**** Input for this task
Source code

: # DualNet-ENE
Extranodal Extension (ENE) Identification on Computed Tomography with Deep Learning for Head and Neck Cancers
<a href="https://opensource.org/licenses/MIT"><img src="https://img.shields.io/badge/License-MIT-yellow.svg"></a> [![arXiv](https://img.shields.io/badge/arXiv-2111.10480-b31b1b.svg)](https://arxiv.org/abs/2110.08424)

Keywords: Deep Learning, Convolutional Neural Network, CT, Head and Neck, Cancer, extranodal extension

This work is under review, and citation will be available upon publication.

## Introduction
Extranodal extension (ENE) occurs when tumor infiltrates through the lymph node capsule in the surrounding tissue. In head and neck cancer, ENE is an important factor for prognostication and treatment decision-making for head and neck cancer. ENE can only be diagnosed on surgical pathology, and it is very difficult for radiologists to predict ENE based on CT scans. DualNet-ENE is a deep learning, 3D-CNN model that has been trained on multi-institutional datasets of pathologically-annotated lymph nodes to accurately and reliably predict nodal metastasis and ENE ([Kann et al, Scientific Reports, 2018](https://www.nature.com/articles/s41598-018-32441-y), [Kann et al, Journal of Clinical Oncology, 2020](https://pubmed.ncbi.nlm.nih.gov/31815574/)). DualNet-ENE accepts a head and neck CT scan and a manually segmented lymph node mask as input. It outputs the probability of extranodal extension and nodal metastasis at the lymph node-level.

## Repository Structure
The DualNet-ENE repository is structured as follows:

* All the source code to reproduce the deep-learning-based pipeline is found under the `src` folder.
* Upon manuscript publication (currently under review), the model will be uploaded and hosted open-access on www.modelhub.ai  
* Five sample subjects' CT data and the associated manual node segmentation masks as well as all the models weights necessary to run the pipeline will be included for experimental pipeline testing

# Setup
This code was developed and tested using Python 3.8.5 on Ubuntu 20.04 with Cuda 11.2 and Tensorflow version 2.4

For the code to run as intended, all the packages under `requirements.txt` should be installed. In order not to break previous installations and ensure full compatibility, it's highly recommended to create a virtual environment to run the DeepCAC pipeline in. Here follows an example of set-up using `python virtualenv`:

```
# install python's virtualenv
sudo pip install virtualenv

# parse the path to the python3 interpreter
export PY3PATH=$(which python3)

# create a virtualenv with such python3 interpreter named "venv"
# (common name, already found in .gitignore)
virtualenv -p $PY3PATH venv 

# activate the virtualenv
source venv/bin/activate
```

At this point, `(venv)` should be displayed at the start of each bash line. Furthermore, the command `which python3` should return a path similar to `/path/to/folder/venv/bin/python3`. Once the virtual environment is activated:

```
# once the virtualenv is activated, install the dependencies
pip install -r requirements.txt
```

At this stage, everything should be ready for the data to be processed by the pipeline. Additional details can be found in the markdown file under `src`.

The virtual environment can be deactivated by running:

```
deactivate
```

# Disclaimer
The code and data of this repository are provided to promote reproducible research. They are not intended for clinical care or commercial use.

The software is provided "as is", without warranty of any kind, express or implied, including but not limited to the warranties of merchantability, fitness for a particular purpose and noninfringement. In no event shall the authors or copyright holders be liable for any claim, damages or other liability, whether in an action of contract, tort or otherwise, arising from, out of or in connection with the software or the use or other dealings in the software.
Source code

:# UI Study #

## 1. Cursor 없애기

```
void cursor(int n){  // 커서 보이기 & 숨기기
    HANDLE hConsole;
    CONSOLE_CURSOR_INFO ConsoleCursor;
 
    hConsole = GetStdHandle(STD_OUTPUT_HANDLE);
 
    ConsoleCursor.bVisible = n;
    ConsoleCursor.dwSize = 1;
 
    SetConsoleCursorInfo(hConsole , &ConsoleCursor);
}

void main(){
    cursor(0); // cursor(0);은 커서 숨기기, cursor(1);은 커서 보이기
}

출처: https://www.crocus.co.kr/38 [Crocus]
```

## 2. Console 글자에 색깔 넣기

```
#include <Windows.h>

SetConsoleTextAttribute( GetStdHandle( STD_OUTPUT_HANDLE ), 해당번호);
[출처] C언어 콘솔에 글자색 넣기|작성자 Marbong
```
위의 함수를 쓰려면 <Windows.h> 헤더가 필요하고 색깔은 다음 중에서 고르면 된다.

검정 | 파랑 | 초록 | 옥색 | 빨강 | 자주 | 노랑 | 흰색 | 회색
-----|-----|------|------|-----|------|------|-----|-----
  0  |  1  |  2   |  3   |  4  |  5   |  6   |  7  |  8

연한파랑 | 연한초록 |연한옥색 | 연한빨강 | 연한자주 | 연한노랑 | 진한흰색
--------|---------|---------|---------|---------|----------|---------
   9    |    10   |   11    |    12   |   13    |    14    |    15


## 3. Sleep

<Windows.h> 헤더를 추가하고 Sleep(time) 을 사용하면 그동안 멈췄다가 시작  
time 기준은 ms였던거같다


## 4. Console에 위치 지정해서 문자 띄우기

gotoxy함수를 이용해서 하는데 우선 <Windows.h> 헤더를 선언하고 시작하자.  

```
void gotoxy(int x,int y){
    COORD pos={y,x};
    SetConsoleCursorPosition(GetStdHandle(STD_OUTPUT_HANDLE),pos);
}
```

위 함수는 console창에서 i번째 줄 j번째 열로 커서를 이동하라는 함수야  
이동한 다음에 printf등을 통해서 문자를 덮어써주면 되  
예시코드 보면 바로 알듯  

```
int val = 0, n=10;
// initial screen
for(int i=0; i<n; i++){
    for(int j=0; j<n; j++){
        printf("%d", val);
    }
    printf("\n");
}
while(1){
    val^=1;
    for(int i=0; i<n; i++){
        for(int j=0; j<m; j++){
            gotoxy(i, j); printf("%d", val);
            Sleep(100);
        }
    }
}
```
********
** What to do **
Retype the entries precisely as they stand.

** Response for this exercise **
Source code

: # DualNet-ENE
Extranodal Extension (ENE) Identification on Computed Tomography with Deep Learning for Head and Neck Cancers
<a href="https://opensource.org/licenses/MIT"><img src="https://img.shields.io/badge/License-MIT-yellow.svg"></a> [![arXiv](https://img.shields.io/badge/arXiv-2111.10480-b31b1b.svg)](https://arxiv.org/abs/2110.08424)

Keywords: Deep Learning, Convolutional Neural Network, CT, Head and Neck, Cancer, extranodal extension

This work is under review, and citation will be available upon publication.

## Introduction
Extranodal extension (ENE) occurs when tumor infiltrates through the lymph node capsule in the surrounding tissue. In head and neck cancer, ENE is an important factor for prognostication and treatment decision-making for head and neck cancer. ENE can only be diagnosed on surgical pathology, and it is very difficult for radiologists to predict ENE based on CT scans. DualNet-ENE is a deep learning, 3D-CNN model that has been trained on multi-institutional datasets of pathologically-annotated lymph nodes to accurately and reliably predict nodal metastasis and ENE ([Kann et al, Scientific Reports, 2018](https://www.nature.com/articles/s41598-018-32441-y), [Kann et al, Journal of Clinical Oncology, 2020](https://pubmed.ncbi.nlm.nih.gov/31815574/)). DualNet-ENE accepts a head and neck CT scan and a manually segmented lymph node mask as input. It outputs the probability of extranodal extension and nodal metastasis at the lymph node-level.

## Repository Structure
The DualNet-ENE repository is structured as follows:

* All the source code to reproduce the deep-learning-based pipeline is found under the `src` folder.
* Upon manuscript publication (currently under review), the model will be uploaded and hosted open-access on www.modelhub.ai  
* Five sample subjects' CT data and the associated manual node segmentation masks as well as all the models weights necessary to run the pipeline will be included for experimental pipeline testing

# Setup
This code was developed and tested using Python 3.8.5 on Ubuntu 20.04 with Cuda 11.2 and Tensorflow version 2.4

For the code to run as intended, all the packages under `requirements.txt` should be installed. In order not to break previous installations and ensure full compatibility, it's highly recommended to create a virtual environment to run the DeepCAC pipeline in. Here follows an example of set-up using `python virtualenv`:

```
# install python's virtualenv
sudo pip install virtualenv

# parse the path to the python3 interpreter
export PY3PATH=$(which python3)

# create a virtualenv with such python3 interpreter named "venv"
# (common name, already found in .gitignore)
virtualenv -p $PY3PATH venv 

# activate the virtualenv
source venv/bin/activate
```

At this point, `(venv)` should be displayed at the start of each bash line. Furthermore, the command `which python3` should return a path similar to `/path/to/folder/venv/bin/python3`. Once the virtual environment is activated:

```
# once the virtualenv is activated, install the dependencies
pip install -r requirements.txt
```

At this stage, everything should be ready for the data to be processed by the pipeline. Additional details can be found in the markdown file under `src`.

The virtual environment can be deactivated by running:

```
deactivate
```

# Disclaimer
The code and data of this repository are provided to promote reproducible research. They are not intended for clinical care or commercial use.

The software is provided "as is", without warranty of any kind, express or implied, including but not limited to the warranties of merchantability, fitness for a particular purpose and noninfringement. In no event shall the authors or copyright holders be liable for any claim, damages or other liability, whether in an action of contract, tort or otherwise, arising from, out of or in connection with the software or the use or other dealings in the software.
Source code

:# UI Study #

## 1. Cursor 없애기

```
void cursor(int n){  // 커서 보이기 & 숨기기
    HANDLE hConsole;
    CONSOLE_CURSOR_INFO ConsoleCursor;
 
    hConsole = GetStdHandle(STD_OUTPUT_HANDLE);
 
    ConsoleCursor.bVisible = n;
    ConsoleCursor.dwSize = 1;
 
    SetConsoleCursorInfo(hConsole , &ConsoleCursor);
}

void main(){
    cursor(0); // cursor(0);은 커서 숨기기, cursor(1);은 커서 보이기
}

출처: https://www.crocus.co.kr/38 [Crocus]
```

## 2. Console 글자에 색깔 넣기

```
#include <Windows.h>

SetConsoleTextAttribute( GetStdHandle( STD_OUTPUT_HANDLE ), 해당번호);
[출처] C언어 콘솔에 글자색 넣기|작성자 Marbong
```
위의 함수를 쓰려면 <Windows.h> 헤더가 필요하고 색깔은 다음 중에서 고르면 된다.

검정 | 파랑 | 초록 | 옥색 | 빨강 | 자주 | 노랑 | 흰색 | 회색
-----|-----|------|------|-----|------|------|-----|-----
  0  |  1  |  2   |  3   |  4  |  5   |  6   |  7  |  8

연한파랑 | 연한초록 |연한옥색 | 연한빨강 | 연한자주 | 연한노랑 | 진한흰색
--------|---------|---------|---------|---------|----------|---------
   9    |    10   |   11    |    12   |   13    |    14    |    15


## 3. Sleep

<Windows.h> 헤더를 추가하고 Sleep(time) 을 사용하면 그동안 멈췄다가 시작  
time 기준은 ms였던거같다


## 4. Console에 위치 지정해서 문자 띄우기

gotoxy함수를 이용해서 하는데 우선 <Windows.h> 헤더를 선언하고 시작하자.  

```
void gotoxy(int x,int y){
    COORD pos={y,x};
    SetConsoleCursorPosition(GetStdHandle(STD_OUTPUT_HANDLE),pos);
}
```

위 함수는 console창에서 i번째 줄 j번째 열로 커서를 이동하라는 함수야  
이동한 다음에 printf등을 통해서 문자를 덮어써주면 되  
예시코드 보면 바로 알듯  

```
int val = 0, n=10;
// initial screen
for(int i=0; i<n; i++){
    for(int j=0; j<n; j++){
        printf("%d", val);
    }
    printf("\n");
}
while(1){
    val^=1;
    for(int i=0; i<n; i++){
        for(int j=0; j<m; j++){
            gotoxy(i, j); printf("%d", val);
            Sleep(100);
        }
    }
}
```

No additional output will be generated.